The Giants nailed four of their recent first-round picks — Cain in 2002, Lincecum in ’06, Bumgarner in ’07 and Posey in ’08. People constantly talk about payroll, and the Giants’ $98.6 million Opening Day figured ninth in the majors. The draft, though, can make or break a franchise.

The Pirates, for example, had a chance to draft each of those Giants first-rounders, yet made other choices instead. And unless third baseman Pedro Alvarez proves a better player than Posey — don’t hold your breath — each of the Pirates’ choices will turn out to be inferior.

“You watch ‘em grow in front of your eyes as they come through the minor leagues,” Sabean said. “That’s the art within the game itself, to try to have some players through player development and scouting, get them coming up at the right time. To think, they contributed so much to our success is amazing.”

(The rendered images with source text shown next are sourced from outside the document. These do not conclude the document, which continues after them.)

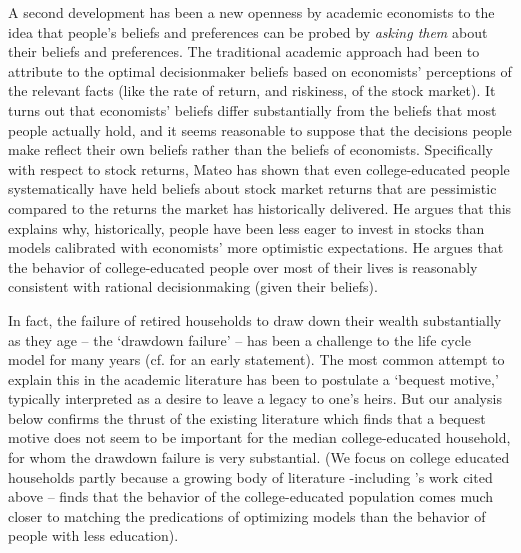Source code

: \documentclass{article}
\begin{document}
A second development has been a new openness by academic economists to the idea that people's beliefs and preferences can be probed by \textit{asking them} about their beliefs and preferences. The traditional academic approach had been to attribute to the optimal decisionmaker beliefs based on economists' perceptions of the relevant facts (like the rate of return, and riskiness, of the stock market). It turns out that economists' beliefs differ substantially from the beliefs that most people actually hold, and it seems reasonable to suppose that the decisions people make reflect their own beliefs rather than the beliefs of economists. Specifically with respect to stock returns, Mateo \cite{velasquez-giraldoJMP} has shown that even college-educated people systematically have held beliefs about stock market returns that are pessimistic compared to the returns the market has historically delivered. He argues that this explains why, historically, people have been less eager to invest in stocks than models calibrated with economists' more optimistic expectations. He argues that the behavior of college-educated people over most of their lives is reasonably consistent with rational decisionmaking (given their beliefs).


In fact, the failure of retired households to draw down their wealth substantially as they age -- the `drawdown failure' -- has been a challenge to the life cycle model for many years (cf. \cite{hurd1987savings} for an early statement).  The most common attempt to explain this in the academic literature has been to postulate a `bequest motive,' typically interpreted as a desire to leave a legacy to one's heirs. But our analysis below confirms the thrust of the existing literature which finds that a bequest motive does not seem to be important for the median college-educated household, for whom the drawdown failure is very substantial.  (We focus on college educated households partly because a growing body of literature -including \cite{velasquez-giraldoJMP}'s work cited above -- finds that the behavior of the college-educated population comes much closer to matching the predications of optimizing models than the behavior of people with less education).
\end{document}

The Giants, though, are so much more than their homegrown core. Their loose, rollicking vibe emanates from their veteran discards. Aubrey Huff, a $3 million free agent. Juan Uribe, a $3.25 million free agent. Ross, claimed on waivers partly so he wouldn’t go to the Padres. Pat Burrell, a released player who had to go to the minors to prove he could still play outfield.

A lot of us screamed last offseason for Sabean to add a big free-agent hitter such as Matt Holliday or Jason Bay. Instead, Sabean worked around the edges, signing Mark DeRosa, who got injured, re-signing Uribe and catcher Bengie Molina, taking a shot on Huff.

Sabean also passed on hitters at the July 31 non-waiver deadline, acquiring relievers Javier Lopez and Ramon Ramirez instead. But the promotion of Posey on May 29 already had transformed the offense, or at least what the Giants call offense. Sabean kept adding bit pieces — Burrell, Ross, Mike Fontenot, even Jose Guillen. Bochy kept mixing and matching. And the team kept evolving.

Broadcaster Duane Kuiper coined the phrase, “Giants Baseball: Torture,” a reference to the team’s penchant for low-scoring, nail-biting games. On FOX’s postgame show, I asked Huff, “Is this heaven? Or is it torture?” He responded, “Right now it’s heaven, but it was torture ‘til that final strike. We always make it hard on ourselves.”

True enough, but as one Phillies official said, “They know how to play tight games and they did it well.” Seven of the Giants’ 10 postseason games have been decided by one run. The Giants are 6-1 in those games.

More torture coming. The most blissful kind.